Niestety Świątek w trzeciej rundzie pokonana została przez Alize Cornet, tym samym zakończona została jej imponującą seria 37 wygranych z rzędu. Na liście wszech czasów Polka zajmuje w tych wyliczeniach 11. miejsce, wspólnie z Martiną Hingis. Lideruje - rzecz jasna - Navratilova, z trudnymi do uwierzenia 74 kolejnymi zwycięstwami w roku 1984. Kosmos. Ona w Wielkich Szlemach triumfować zaczęła właśnie w Wimbledonie, po pierwszy tytuł sięgając w okolicznościach, które wspomina jako nerwowe, a wręcz przygnębiające.
Słodko-gorzki smak sukcesu
Wimbledon, 7 lipca 1978 roku, finał gry pojedynczej kobiet
Martina Navratilova - Chris Evert 2:6, 6:4, 7:5
Navratilova jest wzruszona. Przeprasza publiczność, że brzmi tak emocjonalnie. Że nad szargającymi ją emocjami nie panuje. Ma do tego prawo - zbliża się do 21. urodzin i właśnie dotarła w miejsce dostępne dla nielicznych. Wimbledon należy do niej. Wygrała, naprawdę to zrobiła.
Po latach przyzna, że sukces miał jednak słodko-gorzki smak. W Londynie zabrakło jej rodziców - nie było mowy, by wypuszczono ich z Czechosłowacji.
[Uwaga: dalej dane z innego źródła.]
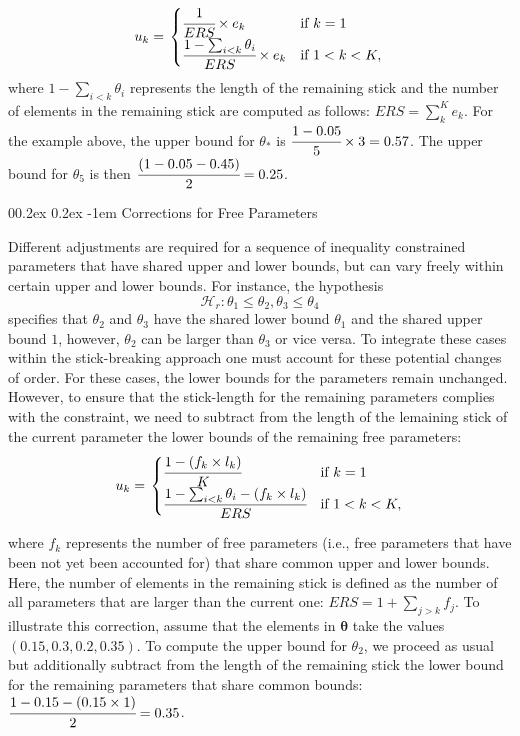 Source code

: \documentclass[
  english,
  man,floatsintext]{apa6}
\makeatletter
\let\oldparagraph\paragraph
\renewcommand{\paragraph}[1]{\oldparagraph{#1}\mbox{}}
\renewcommand{\paragraph}{\@startsection{paragraph}{4}{\parindent}%
  {0\baselineskip \@plus 0.2ex \@minus 0.2ex}%
  {-1em}%
  {\normalfont\normalsize\bfseries\itshape\typesectitle}}
\makeatother
\begin{document}
\begin{appendix}
\begin{align}
u_k = \left.
\begin{cases}
\cfrac{1}{ERS} \times e_k & \text{if } k = 1 \\
\cfrac{1 - \sum_{i < k} \theta_i}{ERS} \times e_k & \text{if } 1 < k < K,
\end{cases}
\right.
\end{align} where \(1 - \sum_{i < k} \theta_i\) represents the length of
the remaining stick and the number of elements in the remaining stick
are computed as follows: \(ERS = \sum_k^{K} e_k\). For the example
above, the upper bound for \(\theta_*\) is
\(\cfrac{1 - 0.05}{5} \times 3 = 0.57\). The upper bound for
\(\theta_5\) is then \(\cfrac{(1 - 0.05 - 0.45)}{2} = 0.25\).

\hypertarget{corrections-for-free-parameters}{%
\paragraph{Corrections for Free
Parameters}\label{corrections-for-free-parameters}}

Different adjustments are required for a sequence of inequality
constrained parameters that have shared upper and lower bounds, but can
vary freely within certain upper and lower bounds. For instance, the
hypothesis
\[\mathcal{H}_r: \theta_1 \leq \theta_2, \theta_3 \leq \theta_4\]
specifies that \(\theta_2\) and \(\theta_3\) have the shared lower bound
\(\theta_1\) and the shared upper bound \(1\), however, \(\theta_2\) can
be larger than \(\theta_3\) or vice versa. To integrate these cases
within the stick-breaking approach one must account for these potential
changes of order. For these cases, the lower bounds for the parameters
remain unchanged. However, to ensure that the stick-length for the
remaining parameters complies with the constraint, we need to subtract
from the length of the lemaining stick of the current parameter the
lower bounds of the remaining free parameters: \begin{align}
u_k = \left.
\begin{cases}
\cfrac{1 - (f_k \times l_k)}{K} & \text{if } k = 1 \\
\cfrac{1 - \sum_{i < k} \theta_i - (f_k \times l_k)}{ERS} & \text{if } 1 < k < K,
\end{cases}
\right.
\end{align}

where \(f_k\) represents the number of free parameters (i.e., free
parameters that have been not yet been accounted for) that share common
upper and lower bounds. Here, the number of elements in the remaining
stick is defined as the number of all parameters that are larger than
the current one: \(ERS = 1 + \sum_{j > k} f_j\). To illustrate this
correction, assume that the elements in \(\boldsymbol{\theta}\) take the
values \((0.15, 0.3, 0.2, 0.35)\). To compute the upper bound for
\(\theta_2\), we proceed as usual but additionally subtract from the
length of the remaining stick the lower bound for the remaining
parameters that share common bounds:
\(\cfrac{1 - 0.15 - (0.15 \times 1)}{2} = 0.35\).


\end{appendix}
\end{document}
Czuła się samotna w tak ważnym dniu, dotychczas najważniejszym. Nie wiedziała nawet, czy ten finał w jej ojczyźnie transmitowano. Już po meczu wywołano ją z szatni do telefonu. Zaniemówiła. Nie wierzyła. Dzwonił ojczym. Była tak zaskoczona, że nawet nie zapytała, skąd ma numer. Powiedział, że pojechali z mamą do Pilzna, bliżej niemieckiej granicy. I tam jej zwycięstwo obejrzeli.
Takie czasy, takie realia.
Nagrodą, prócz nieprawdopodobnej satysfakcji, jest czek na 17 tysięcy 100 funtów. Tak 17 100. Dla mężczyzn 19 000, bo zrównanie płac Wimbledon wprowadzi dopiero w roku 2007. W sezonie 2022 triumfatorzy zainkasują po 2 miliony, też liczone w funtach.
Jason ratuje życie
6 maja 2013. Na łamach "Sports Illustrated" koszykarz Jason Collins, do niedawna środkowy ekipy Washington Wizards, 213 cm wzrostu, ogłasza, że jest gejem. Zostaje pierwszym aktywnym sportowcem z czterech profesjonalnych lig w Ameryce Północnej, który dokonuje coming outu.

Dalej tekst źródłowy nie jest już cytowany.